Are we so caught up in the goodness of our current day-to-day life that we forget to envision something new and different because of the blessing of God?
Do we forget that God is always at work in us and that the work of God is to make us fit for His purposes? Are we willing to embrace the idea of change?
We will meet God in change – change happens to us all because the Word says, “from glory to glory He is changing us”.
Whenever we turn in repentance to the Lord, the veil of deceit and delusion is taken away. That is the beginning of a change.
Repentance means in part, that we turn and go in the opposite direction, the way that is pleasing to God.
Repentance also involves a sorrowing over our sin because of the grief it caused the heart of the Father.
Repentance means to change and because we have connected with God and are in relationship with Him, our repentance therefore brings about a change in us. We have a new heart.
If we are spending time in the Word, the power of it changes us and it is Christ in us who is being formed, Christ in us the hope of glory.
Change – ready or not, prepared or unprepared, it happens to us all on many different levels. Growing in God requires change, requires a heart willing to embrace change.
Physical and spiritual changes take place almost imperceptively and yet one day we take stock of ourselves and often can wonder when it happened
We must grow up and mature in Christ – this requires change. We must not find it too hard to put away childish things, childish ways of being and see our inner selves emerge strong in Christ and in the power of His might.
In all of our times of change, times when we think it is too difficult, God meets us in the midst of them. Therefore, we can say that times of change give us a unique opportunity to catch a glimpse of God working in our lives in ways we may not have seen before. A good reason to embrace change.
God called Abraham; He called him toward Himself and then called him out, directing a change in his life and lifestyle.
Abraham had to leave behind the comforts of the familiar and travel to lands unknown.
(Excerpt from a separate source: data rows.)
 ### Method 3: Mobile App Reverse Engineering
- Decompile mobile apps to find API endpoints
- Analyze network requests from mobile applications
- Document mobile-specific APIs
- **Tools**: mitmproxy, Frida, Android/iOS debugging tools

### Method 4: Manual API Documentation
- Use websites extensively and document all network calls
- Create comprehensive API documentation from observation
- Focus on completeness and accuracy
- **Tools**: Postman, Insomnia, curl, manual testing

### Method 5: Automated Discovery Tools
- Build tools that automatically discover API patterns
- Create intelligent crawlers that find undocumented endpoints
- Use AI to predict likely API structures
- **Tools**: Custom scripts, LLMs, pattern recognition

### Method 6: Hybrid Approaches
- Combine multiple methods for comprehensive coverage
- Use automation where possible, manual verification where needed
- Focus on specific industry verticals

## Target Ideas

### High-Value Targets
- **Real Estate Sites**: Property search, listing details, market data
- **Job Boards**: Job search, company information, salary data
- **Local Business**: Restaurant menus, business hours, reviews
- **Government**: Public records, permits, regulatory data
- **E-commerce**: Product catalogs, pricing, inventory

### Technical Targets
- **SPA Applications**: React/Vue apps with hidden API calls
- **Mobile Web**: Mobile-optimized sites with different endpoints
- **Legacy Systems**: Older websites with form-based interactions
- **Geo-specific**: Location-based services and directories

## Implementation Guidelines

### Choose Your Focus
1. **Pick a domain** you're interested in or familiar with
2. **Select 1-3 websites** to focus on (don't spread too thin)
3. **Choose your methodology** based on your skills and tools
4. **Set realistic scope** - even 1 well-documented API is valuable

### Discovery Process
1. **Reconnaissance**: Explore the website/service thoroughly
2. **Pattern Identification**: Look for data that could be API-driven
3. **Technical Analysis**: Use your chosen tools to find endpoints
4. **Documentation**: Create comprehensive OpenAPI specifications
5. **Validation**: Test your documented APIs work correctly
Each of us is called – called to come towards the heart of God, be embraced by Him and leave behind the inward enemies of our souls and to share in the blessings of our redemption. This is new territory, new ground for us to walk upon and enter fully into. Is this a change that we embrace, welcome, and look forward to growing in?
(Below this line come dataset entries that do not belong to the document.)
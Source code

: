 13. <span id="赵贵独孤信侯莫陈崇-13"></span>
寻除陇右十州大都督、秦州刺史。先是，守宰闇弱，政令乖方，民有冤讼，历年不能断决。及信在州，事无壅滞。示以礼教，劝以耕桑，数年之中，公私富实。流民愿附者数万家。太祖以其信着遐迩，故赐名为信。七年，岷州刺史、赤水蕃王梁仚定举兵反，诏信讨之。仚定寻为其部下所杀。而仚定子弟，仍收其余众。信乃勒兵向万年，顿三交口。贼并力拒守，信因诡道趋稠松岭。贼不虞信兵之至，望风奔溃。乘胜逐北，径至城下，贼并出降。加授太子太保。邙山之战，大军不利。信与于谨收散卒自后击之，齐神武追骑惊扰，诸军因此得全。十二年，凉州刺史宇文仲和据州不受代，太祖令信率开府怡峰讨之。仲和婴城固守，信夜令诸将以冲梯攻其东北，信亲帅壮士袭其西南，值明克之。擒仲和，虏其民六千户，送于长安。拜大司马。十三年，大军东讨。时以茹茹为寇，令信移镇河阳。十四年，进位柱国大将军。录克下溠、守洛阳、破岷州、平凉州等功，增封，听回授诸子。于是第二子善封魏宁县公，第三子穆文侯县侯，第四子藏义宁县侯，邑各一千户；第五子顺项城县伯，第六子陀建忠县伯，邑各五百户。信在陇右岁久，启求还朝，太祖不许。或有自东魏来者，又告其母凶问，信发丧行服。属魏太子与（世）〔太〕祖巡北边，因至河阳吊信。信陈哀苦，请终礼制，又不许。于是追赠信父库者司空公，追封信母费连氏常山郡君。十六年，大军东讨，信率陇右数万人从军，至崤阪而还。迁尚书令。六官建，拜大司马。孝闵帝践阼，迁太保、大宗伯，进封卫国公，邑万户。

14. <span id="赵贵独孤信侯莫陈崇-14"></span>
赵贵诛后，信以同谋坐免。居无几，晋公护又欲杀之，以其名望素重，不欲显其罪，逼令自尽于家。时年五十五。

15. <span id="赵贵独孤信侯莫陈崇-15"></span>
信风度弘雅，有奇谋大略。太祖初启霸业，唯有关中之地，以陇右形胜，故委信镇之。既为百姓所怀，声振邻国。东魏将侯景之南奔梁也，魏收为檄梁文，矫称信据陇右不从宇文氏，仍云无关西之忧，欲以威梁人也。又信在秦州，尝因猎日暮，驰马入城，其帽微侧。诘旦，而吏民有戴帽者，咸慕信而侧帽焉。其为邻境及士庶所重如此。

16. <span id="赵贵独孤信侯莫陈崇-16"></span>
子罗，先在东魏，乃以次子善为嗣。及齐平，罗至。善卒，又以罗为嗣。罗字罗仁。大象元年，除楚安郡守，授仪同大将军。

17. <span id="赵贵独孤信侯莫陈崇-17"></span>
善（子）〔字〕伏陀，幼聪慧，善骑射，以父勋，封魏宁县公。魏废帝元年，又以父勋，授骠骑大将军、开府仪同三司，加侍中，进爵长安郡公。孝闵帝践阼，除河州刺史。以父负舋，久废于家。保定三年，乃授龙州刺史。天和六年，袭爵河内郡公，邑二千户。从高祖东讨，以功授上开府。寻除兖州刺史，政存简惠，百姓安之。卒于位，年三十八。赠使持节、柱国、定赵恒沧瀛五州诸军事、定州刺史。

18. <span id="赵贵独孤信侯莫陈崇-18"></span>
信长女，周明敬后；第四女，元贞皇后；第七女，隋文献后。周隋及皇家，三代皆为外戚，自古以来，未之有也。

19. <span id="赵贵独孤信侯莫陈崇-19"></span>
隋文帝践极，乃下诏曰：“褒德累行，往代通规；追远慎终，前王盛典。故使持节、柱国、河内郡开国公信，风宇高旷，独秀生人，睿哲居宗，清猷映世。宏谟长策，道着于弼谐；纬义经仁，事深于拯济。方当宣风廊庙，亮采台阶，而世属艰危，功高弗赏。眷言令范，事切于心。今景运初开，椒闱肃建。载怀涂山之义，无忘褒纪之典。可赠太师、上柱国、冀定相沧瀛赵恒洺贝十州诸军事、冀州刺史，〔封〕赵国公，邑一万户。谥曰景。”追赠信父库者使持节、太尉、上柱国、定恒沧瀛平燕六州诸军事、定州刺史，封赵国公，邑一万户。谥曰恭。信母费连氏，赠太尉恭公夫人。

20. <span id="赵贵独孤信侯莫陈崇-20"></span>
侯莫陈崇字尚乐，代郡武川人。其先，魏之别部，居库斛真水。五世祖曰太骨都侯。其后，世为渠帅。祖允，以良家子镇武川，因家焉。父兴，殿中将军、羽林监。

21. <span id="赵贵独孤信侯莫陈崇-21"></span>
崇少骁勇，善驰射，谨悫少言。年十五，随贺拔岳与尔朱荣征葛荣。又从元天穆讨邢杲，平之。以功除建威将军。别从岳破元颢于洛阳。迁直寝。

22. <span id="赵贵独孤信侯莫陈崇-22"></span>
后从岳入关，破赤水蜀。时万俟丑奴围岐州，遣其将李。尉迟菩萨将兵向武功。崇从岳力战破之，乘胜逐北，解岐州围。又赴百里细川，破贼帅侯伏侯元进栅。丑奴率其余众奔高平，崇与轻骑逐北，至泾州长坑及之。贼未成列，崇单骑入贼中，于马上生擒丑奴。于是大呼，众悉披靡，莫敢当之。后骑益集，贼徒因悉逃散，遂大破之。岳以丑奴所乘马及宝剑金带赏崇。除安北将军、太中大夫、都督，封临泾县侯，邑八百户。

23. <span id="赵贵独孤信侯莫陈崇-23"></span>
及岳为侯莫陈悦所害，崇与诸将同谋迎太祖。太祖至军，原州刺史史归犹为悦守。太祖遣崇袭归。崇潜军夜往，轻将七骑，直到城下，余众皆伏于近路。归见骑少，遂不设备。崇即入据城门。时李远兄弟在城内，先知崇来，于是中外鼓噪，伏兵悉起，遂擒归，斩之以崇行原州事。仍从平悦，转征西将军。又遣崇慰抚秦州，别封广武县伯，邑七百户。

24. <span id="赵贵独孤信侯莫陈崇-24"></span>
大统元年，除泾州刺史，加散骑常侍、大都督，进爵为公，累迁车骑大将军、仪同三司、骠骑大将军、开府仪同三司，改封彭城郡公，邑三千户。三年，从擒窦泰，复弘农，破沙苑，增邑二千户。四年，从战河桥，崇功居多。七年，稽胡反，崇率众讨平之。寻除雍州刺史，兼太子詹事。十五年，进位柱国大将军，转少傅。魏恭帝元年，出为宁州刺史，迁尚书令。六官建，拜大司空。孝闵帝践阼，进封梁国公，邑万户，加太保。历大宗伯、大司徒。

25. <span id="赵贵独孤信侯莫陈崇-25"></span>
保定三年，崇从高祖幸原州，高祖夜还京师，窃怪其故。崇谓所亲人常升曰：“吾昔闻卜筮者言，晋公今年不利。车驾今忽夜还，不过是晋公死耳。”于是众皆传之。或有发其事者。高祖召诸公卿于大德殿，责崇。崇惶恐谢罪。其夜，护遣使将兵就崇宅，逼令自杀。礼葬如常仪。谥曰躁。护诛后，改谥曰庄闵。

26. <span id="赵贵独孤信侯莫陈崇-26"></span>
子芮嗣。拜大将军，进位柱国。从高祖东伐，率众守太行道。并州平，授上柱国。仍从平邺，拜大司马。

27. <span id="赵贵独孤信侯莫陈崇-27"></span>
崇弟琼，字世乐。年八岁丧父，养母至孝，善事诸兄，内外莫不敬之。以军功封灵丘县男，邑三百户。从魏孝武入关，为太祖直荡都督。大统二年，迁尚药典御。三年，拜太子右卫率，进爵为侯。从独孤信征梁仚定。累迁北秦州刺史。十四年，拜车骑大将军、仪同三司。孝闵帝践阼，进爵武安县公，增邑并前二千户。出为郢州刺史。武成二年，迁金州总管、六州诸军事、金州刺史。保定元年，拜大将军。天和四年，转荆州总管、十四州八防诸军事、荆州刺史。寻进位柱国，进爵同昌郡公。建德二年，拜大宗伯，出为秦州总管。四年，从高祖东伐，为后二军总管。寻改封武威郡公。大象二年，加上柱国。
Fear, doubt, unbelief, any ungodly, unfruitful emotion that will stand in the way of the liberation God intends for us in the change must be cut off.
What results is godly change. It is a journey that takes time. The change will enable us to discern and discover the new place God has for us; the new role for us to fill in the body of Christ because we are maturing in Him.
We need to learn the art of silence – waiting in silence for God alone – listening in the silence for the voice of God as He calls us toward Himself and desires to give direction to us in our journey.
We will also want to infuse our times of reflecting with Scripture and develop our love for the Word of God.
We all have the emotional attachments of family, friends, and the familiar comforts of our homes. These bring a sense of security, a place of belonging and yet above all else we must experience for ourselves the security and goodness that is in the love God has for us.
A security we experience even if we were stripped of all the other so that we can stand and proclaim the goodness and greatness of our God without wavering. The goodness of God poured out in our lives always brings about change.
One of the desires of the Father’s heart is that we be willing to let go of our hold and quit trying to control our lives, quit trying to control our circumstances and our outcomes and simply trust Him and reach out to Him with open heart and empty hands.
Sometimes our emotional attachments are akin to the ungodly emotions mentioned above, we have a loathing to part with them, and we are unwilling to move out of that area. They become like familiar friends difficult to part with.
Yet is has been suggested that the call to faith is a call to leave and follow whether we stay physically in the same place or not. It is a worthy pursuit to consider how it might be possible for each of us to leave in order to follow the call of God and yet not physically move!
King David describes the man in Psalm 1 whose faith in God made him “like a tree planted by the rivers of water”. David must have seen many trees in his days as a shepherd. Some may have been brown and fruitless, but the tree he described was green and fruitful, young or old it did not matter. He saw a tree that continued to bear abundant crops of delicious fruit planted by the rivers of water. Its boughs were strong and its roots were deep. God wants us to be like that tree that grows better and better all the time, putting forth its green leaves and sweet fruit because of its hidden resources underground. God wants us to drink from those same rivers of living water so that our lives may give refreshment to one another.
This is one way of meeting God and walking with Him through the changes in the seasons of our lives. The fruitfulness of the tree affected David’s life.Whose life or lives are we affecting and what kind of a footprint are we leaving upon the ground where we tread?